Below are records; please set down exactly the lines from the first through the one containing "[hakimin küçük kızlardan".

*** Opening of DATA FOR THIS EXERCISE ***

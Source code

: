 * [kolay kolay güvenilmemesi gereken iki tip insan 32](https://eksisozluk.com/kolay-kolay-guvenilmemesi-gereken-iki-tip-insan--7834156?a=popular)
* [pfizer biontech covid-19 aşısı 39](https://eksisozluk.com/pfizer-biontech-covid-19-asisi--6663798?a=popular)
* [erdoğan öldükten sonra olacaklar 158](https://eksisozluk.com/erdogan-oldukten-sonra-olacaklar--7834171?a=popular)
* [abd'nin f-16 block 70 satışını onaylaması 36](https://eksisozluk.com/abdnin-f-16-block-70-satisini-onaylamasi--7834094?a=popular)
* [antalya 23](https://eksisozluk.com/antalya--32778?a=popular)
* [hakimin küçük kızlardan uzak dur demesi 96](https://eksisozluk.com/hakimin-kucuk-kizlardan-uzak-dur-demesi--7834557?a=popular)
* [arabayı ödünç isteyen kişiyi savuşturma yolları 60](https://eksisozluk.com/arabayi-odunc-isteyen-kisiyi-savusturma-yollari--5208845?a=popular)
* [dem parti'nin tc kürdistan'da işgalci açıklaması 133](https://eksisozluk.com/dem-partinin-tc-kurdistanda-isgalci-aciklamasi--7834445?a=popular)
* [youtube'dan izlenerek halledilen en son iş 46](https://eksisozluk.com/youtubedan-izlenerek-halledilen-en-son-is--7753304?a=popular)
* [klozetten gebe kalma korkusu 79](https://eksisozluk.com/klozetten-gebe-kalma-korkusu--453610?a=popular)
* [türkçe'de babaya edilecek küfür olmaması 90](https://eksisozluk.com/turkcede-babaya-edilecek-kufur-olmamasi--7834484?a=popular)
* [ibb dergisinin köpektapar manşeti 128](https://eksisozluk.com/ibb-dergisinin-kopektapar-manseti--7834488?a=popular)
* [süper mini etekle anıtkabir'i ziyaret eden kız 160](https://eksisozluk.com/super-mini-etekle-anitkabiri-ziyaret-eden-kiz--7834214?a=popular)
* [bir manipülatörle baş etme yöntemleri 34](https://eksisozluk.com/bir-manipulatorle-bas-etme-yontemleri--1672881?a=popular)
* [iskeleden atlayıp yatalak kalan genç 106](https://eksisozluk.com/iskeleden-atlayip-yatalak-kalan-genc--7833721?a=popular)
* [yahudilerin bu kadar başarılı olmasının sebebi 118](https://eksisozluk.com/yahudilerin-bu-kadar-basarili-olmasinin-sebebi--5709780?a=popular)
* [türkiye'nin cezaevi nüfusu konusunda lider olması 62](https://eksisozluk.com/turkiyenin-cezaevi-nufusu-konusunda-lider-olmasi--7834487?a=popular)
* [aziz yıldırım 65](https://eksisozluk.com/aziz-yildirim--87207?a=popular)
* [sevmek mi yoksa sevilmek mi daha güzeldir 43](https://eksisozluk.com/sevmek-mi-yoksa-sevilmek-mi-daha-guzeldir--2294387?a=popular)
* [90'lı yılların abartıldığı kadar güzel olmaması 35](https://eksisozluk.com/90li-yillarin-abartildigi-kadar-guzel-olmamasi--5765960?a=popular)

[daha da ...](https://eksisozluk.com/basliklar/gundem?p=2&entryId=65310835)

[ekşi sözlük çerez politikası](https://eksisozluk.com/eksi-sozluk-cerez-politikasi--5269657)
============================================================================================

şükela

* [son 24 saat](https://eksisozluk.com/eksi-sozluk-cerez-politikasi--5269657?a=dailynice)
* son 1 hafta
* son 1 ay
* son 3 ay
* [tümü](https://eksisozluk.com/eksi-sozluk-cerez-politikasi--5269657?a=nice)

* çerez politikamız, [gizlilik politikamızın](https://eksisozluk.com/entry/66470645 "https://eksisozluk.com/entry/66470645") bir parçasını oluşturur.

*** Close of DATA FOR THIS EXERCISE ***

[OUTPUT FOR THIS TASK]
Source code

: * [kolay kolay güvenilmemesi gereken iki tip insan 32](https://eksisozluk.com/kolay-kolay-guvenilmemesi-gereken-iki-tip-insan--7834156?a=popular)
* [pfizer biontech covid-19 aşısı 39](https://eksisozluk.com/pfizer-biontech-covid-19-asisi--6663798?a=popular)
* [erdoğan öldükten sonra olacaklar 158](https://eksisozluk.com/erdogan-oldukten-sonra-olacaklar--7834171?a=popular)
* [abd'nin f-16 block 70 satışını onaylaması 36](https://eksisozluk.com/abdnin-f-16-block-70-satisini-onaylamasi--7834094?a=popular)
* [antalya 23](https://eksisozluk.com/antalya--32778?a=popular)
* [hakimin küçük kızlardan uzak dur demesi 96](https://eksisozluk.com/hakimin-kucuk-kizlardan-uzak-dur-demesi--7834557?a=popular)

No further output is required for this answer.